This is a heck of a job. VERY satisfying, but if you don't know what you're doing, be prepared for it to take a heck of a long time! It took me a week and a half of evenings and weekends to do thanks to a mix of cluelessness and things going wrong, but I reckon I could easily do another 406 clutch in a weekend now.

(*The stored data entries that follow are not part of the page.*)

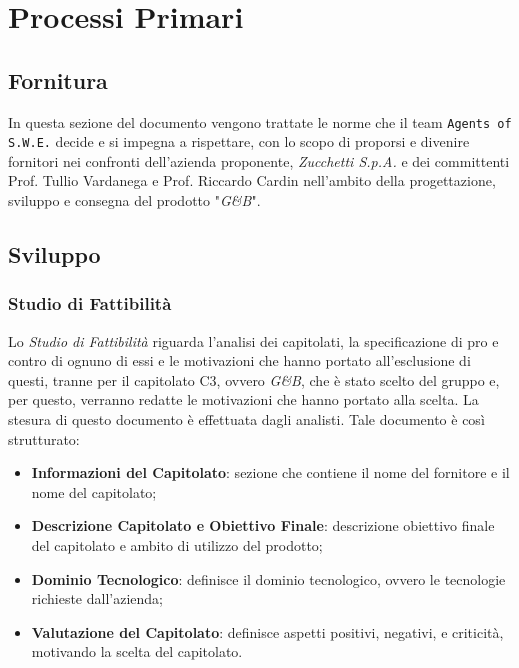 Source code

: \section{Processi Primari}\label{ProcessiPrimari}

\subsection{Fornitura}
In questa sezione del documento vengono trattate le norme che il team \texttt{Agents of S.W.E.} decide e si impegna a rispettare, con lo scopo di proporsi e divenire fornitori nei confronti dell'azienda proponente, \textit{Zucchetti S.p.A.} e dei committenti Prof. Tullio Vardanega e Prof. Riccardo Cardin nell'ambito della progettazione, sviluppo e consegna del prodotto "\textit{G\&B}".

\subsection{Sviluppo}\label{Sviluppo}
\subsubsection{Studio di Fattibilità} \label{ProcessiPrimari_Sviluppo_StudioFattibilità}
Lo \textit{Studio di Fattibilità} riguarda l'analisi dei capitolati, la specificazione di pro e contro di ognuno di essi e le motivazioni che hanno portato all'esclusione di questi, tranne per il capitolato C3, ovvero \textit{G\&B}, che è stato scelto del gruppo e, per questo, verranno redatte le motivazioni che hanno portato alla scelta. La stesura di questo documento è effettuata dagli analisti.
Tale documento è così strutturato:
\begin{itemize}
	\item \textbf{Informazioni del Capitolato}: sezione che contiene il nome del fornitore e il nome del capitolato;
	\item \textbf{Descrizione Capitolato e Obiettivo Finale}: descrizione obiettivo finale del capitolato e ambito di utilizzo del prodotto;
	\item \textbf{Dominio Tecnologico}: definisce il dominio tecnologico, ovvero le tecnologie richieste dall'azienda;
	\item \textbf{Valutazione del Capitolato}: definisce aspetti positivi, negativi, e criticità, motivando la scelta del capitolato.
\end{itemize}

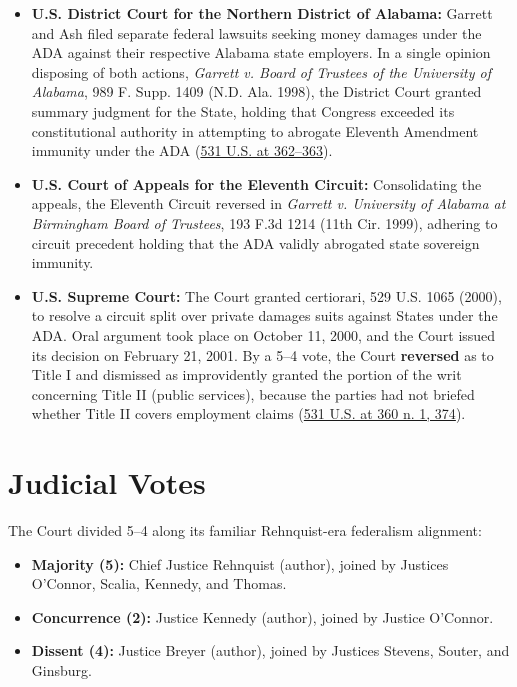 \documentclass[12pt]{article}
\begin{document}
\begin{itemize}
\item \textbf{U.S. District Court for the Northern District of Alabama:} Garrett and Ash filed separate federal lawsuits seeking money damages under the ADA against their respective Alabama state employers. In a single opinion disposing of both actions, \textit{Garrett v. Board of Trustees of the University of Alabama}, 989 F. Supp. 1409 (N.D. Ala. 1998), the District Court granted summary judgment for the State, holding that Congress exceeded its constitutional authority in attempting to abrogate Eleventh Amendment immunity under the ADA (\href{https://supreme.justia.com/cases/federal/us/531/356/}{531 U.S. at 362--363}).
\item \textbf{U.S. Court of Appeals for the Eleventh Circuit:} Consolidating the appeals, the Eleventh Circuit reversed in \textit{Garrett v. University of Alabama at Birmingham Board of Trustees}, 193 F.3d 1214 (11th Cir. 1999), adhering to circuit precedent holding that the ADA validly abrogated state sovereign immunity.
\item \textbf{U.S. Supreme Court:} The Court granted certiorari, 529 U.S. 1065 (2000), to resolve a circuit split over private damages suits against States under the ADA. Oral argument took place on October 11, 2000, and the Court issued its decision on February 21, 2001. By a 5--4 vote, the Court \textbf{reversed} as to Title I and dismissed as improvidently granted the portion of the writ concerning Title II (public services), because the parties had not briefed whether Title II covers employment claims (\href{https://www.law.cornell.edu/supremecourt/text/531/356}{531 U.S. at 360 n. 1, 374}).
\end{itemize}

\section{Judicial Votes}

The Court divided 5--4 along its familiar Rehnquist-era federalism alignment:

\begin{itemize}
\item \textbf{Majority (5):} Chief Justice Rehnquist (author), joined by Justices O'Connor, Scalia, Kennedy, and Thomas.
\item \textbf{Concurrence (2):} Justice Kennedy (author), joined by Justice O'Connor.
\item \textbf{Dissent (4):} Justice Breyer (author), joined by Justices Stevens, Souter, and Ginsburg.
\end{itemize}
\end{document}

The aim of this HOWTO is to help you understand what you're doing, so you don't take as long to do this as I did.

Required items:
Clutch kit
2 foot minimum breaker bar. STRONG!
35mm impact socket (36mm will do and is more readily available)
Brake bleed kit (one-way valve)
2lb hammer
Fork-type ball joint separator
Spanners, 1/2" sockets, 1/4" sockets (all metric)
Brake cleaner
Mole grips
Wheelarch liner screws+washers
Flathead screwdrivers
Wire brush
Decent trolley jack
2nd trolley jack, or an engine bar
Oil drain pan
8mm square oil drain plug key
WD40
Gearbox oil (1.9 litres)

Recommended items:
Strong degreaser
Diff oil seals
Nitrile gloves
Drill-fit wire brush
Primer+rust-resistant paint

One ESSENTIAL tip I'll offer before you start is that when you unbolt something, put the bolt back in the hole if you can, otherwise make sure you put it somewhere you won't forget, perhaps on a piece of paper saying what it is. You don't want to be putting your subframe back on with wheel nuts :lol:

Another ESSENTIAL tip is to read ahead and use PLENTY of WD40 on the suspension joints WELL in advance. I cannot stress this enough.

First, take the front wheels off one at a time. See the cotter pin in the middle of the disc? Pull it out, and the little bi-hex cap should fall off revealing the wheel nut.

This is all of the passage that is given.